Exercise objective:
Among the entries below, extract exactly the lines that run from the one with "preferències del usuari" through the one with "### Executar el codi", both ends included.
Segment Start: Records shown
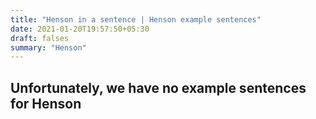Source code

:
 ```yaml
---
title: "Henson in a sentence | Henson example sentences"
date: 2021-01-20T19:57:50+05:30
draft: falses
summary: "Henson"
---
```

## Unfortunately, we have no example sentences for Henson                 
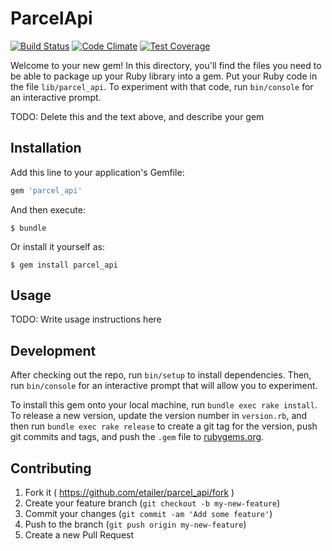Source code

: # ParcelApi

[![Build Status](https://magnum.travis-ci.com/etailer/parcel_api.svg?token=hCq9S5vXdep6iBazZLuu)](https://magnum.travis-ci.com/etailer/parcel_api) [![Code Climate](https://codeclimate.com/repos/552dc72e69568025e8001d73/badges/d0ccddbcdb28ce0d2834/gpa.svg)](https://codeclimate.com/repos/552dc72e69568025e8001d73/feed) [![Test Coverage](https://codeclimate.com/repos/552dc72e69568025e8001d73/badges/d0ccddbcdb28ce0d2834/coverage.svg)](https://codeclimate.com/repos/552dc72e69568025e8001d73/feed)

Welcome to your new gem! In this directory, you'll find the files you need to be able to package up your Ruby library into a gem. Put your Ruby code in the file `lib/parcel_api`. To experiment with that code, run `bin/console` for an interactive prompt.

TODO: Delete this and the text above, and describe your gem

## Installation

Add this line to your application's Gemfile:

```ruby
gem 'parcel_api'
```

And then execute:

    $ bundle

Or install it yourself as:

    $ gem install parcel_api

## Usage

TODO: Write usage instructions here

## Development

After checking out the repo, run `bin/setup` to install dependencies. Then, run `bin/console` for an interactive prompt that will allow you to experiment.

To install this gem onto your local machine, run `bundle exec rake install`. To release a new version, update the version number in `version.rb`, and then run `bundle exec rake release` to create a git tag for the version, push git commits and tags, and push the `.gem` file to [rubygems.org](https://rubygems.org).

## Contributing

1. Fork it ( https://github.com/etailer/parcel_api/fork )
2. Create your feature branch (`git checkout -b my-new-feature`)
3. Commit your changes (`git commit -am 'Add some feature'`)
4. Push to the branch (`git push origin my-new-feature`)
5. Create a new Pull Request
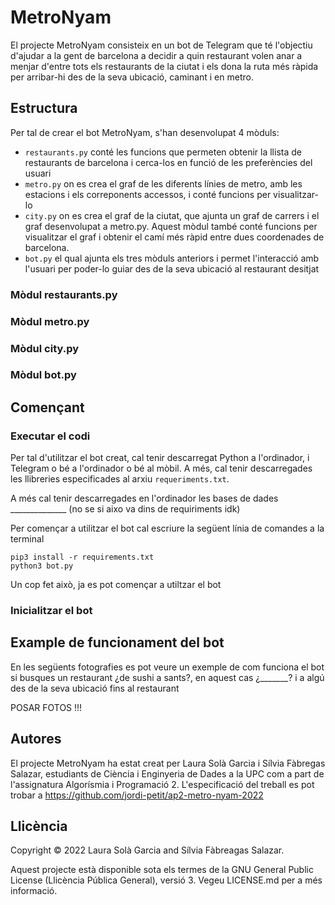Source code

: # MetroNyam
El projecte MetroNyam consisteix en un bot de Telegram que té l'objectiu d'ajudar a la gent de barcelona a decidir a quin restaurant volen anar a menjar d'entre tots els restaurants de la ciutat i els dona la ruta més ràpida per arribar-hi des de la seva ubicació, caminant i en metro. 

## Estructura
Per tal de crear el bot MetroNyam, s'han desenvolupat 4 mòduls:
- `restaurants.py` conté les funcions que permeten obtenir la llista de restaurants de barcelona i cerca-los en funció de les preferències del usuari
- `metro.py` on es crea el graf de les diferents línies de metro, amb les estacions i els correponents accessos, i conté funcions per visualitzar-lo
- `city.py` on es crea el graf de la ciutat, que ajunta un graf de carrers i el graf desenvolupat a metro.py. Aquest mòdul també conté funcions per visualitzar el graf i obtenir el camí més ràpid entre dues coordenades de barcelona.
- `bot.py` el qual ajunta els tres mòduls anteriors i permet l'interacció amb l'usuari per poder-lo guiar des de la seva ubicació al restaurant desitjat

### Mòdul restaurants.py

### Mòdul metro.py

### Mòdul city.py

### Mòdul bot.py

## Començant

### Executar el codi
Per tal d'utilitzar el bot creat, cal tenir descarregat Python a l'ordinador, i Telegram o bé a l'ordinador o bé al mòbil. A més, cal tenir descarregades les llibreries especificades al arxiu `requeriments.txt`.

A més cal tenir descarregades en l'ordinador les bases de dades ______________ (no se si aixo va dins de requiriments idk)

Per començar a utilitzar el bot cal escriure la següent línia de comandes a la terminal
``` 
pip3 install -r requirements.txt 
python3 bot.py 
```
Un cop fet això, ja es pot començar a utiltzar el bot

### Inicialitzar el bot



## Example de funcionament del bot

En les següents fotografies es pot veure un exemple de com funciona el bot si busques un restaurant ¿de sushi a sants?, en aquest cas ¿_______? i a algú des de la seva ubicació fins al restaurant

POSAR FOTOS !!!


## Autores
El projecte MetroNyam ha estat creat per Laura Solà Garcia i Sílvia Fàbregas Salazar, estudiants de Ciència i Enginyeria de Dades a la UPC com a part de l'assignatura Algorísmia i Programació 2. L'especificació del treball es pot trobar a https://github.com/jordi-petit/ap2-metro-nyam-2022

## Llicència
Copyright © 2022 Laura Solà Garcia and Sílvia Fàbreagas Salazar.

Aquest projecte està disponible sota els termes de la GNU General Public License (Llicència Pública General), versió 3. Vegeu LICENSE.md per a més informació.
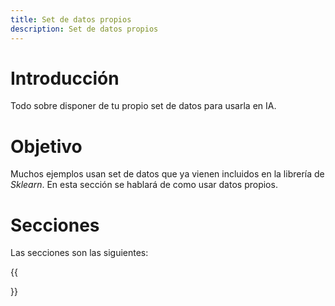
```yaml
---
title: Set de datos propios
description: Set de datos propios
---
```


# Introducción

Todo sobre disponer de tu propio set de datos para usarla en IA.

# Objetivo

Muchos ejemplos usan set de datos que ya vienen incluidos en la librería de *Sklearn*. En esta sección se hablará de como usar datos propios.
# Secciones

Las secciones son las siguientes:

{{<section>}}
Segment End: Records shown
Your response:
- `restaurants.py` conté les funcions que permeten obtenir la llista de restaurants de barcelona i cerca-los en funció de les preferències del usuari
- `metro.py` on es crea el graf de les diferents línies de metro, amb les estacions i els correponents accessos, i conté funcions per visualitzar-lo
- `city.py` on es crea el graf de la ciutat, que ajunta un graf de carrers i el graf desenvolupat a metro.py. Aquest mòdul també conté funcions per visualitzar el graf i obtenir el camí més ràpid entre dues coordenades de barcelona.
- `bot.py` el qual ajunta els tres mòduls anteriors i permet l'interacció amb l'usuari per poder-lo guiar des de la seva ubicació al restaurant desitjat

### Mòdul restaurants.py

### Mòdul metro.py

### Mòdul city.py

### Mòdul bot.py

## Començant

### Executar el codi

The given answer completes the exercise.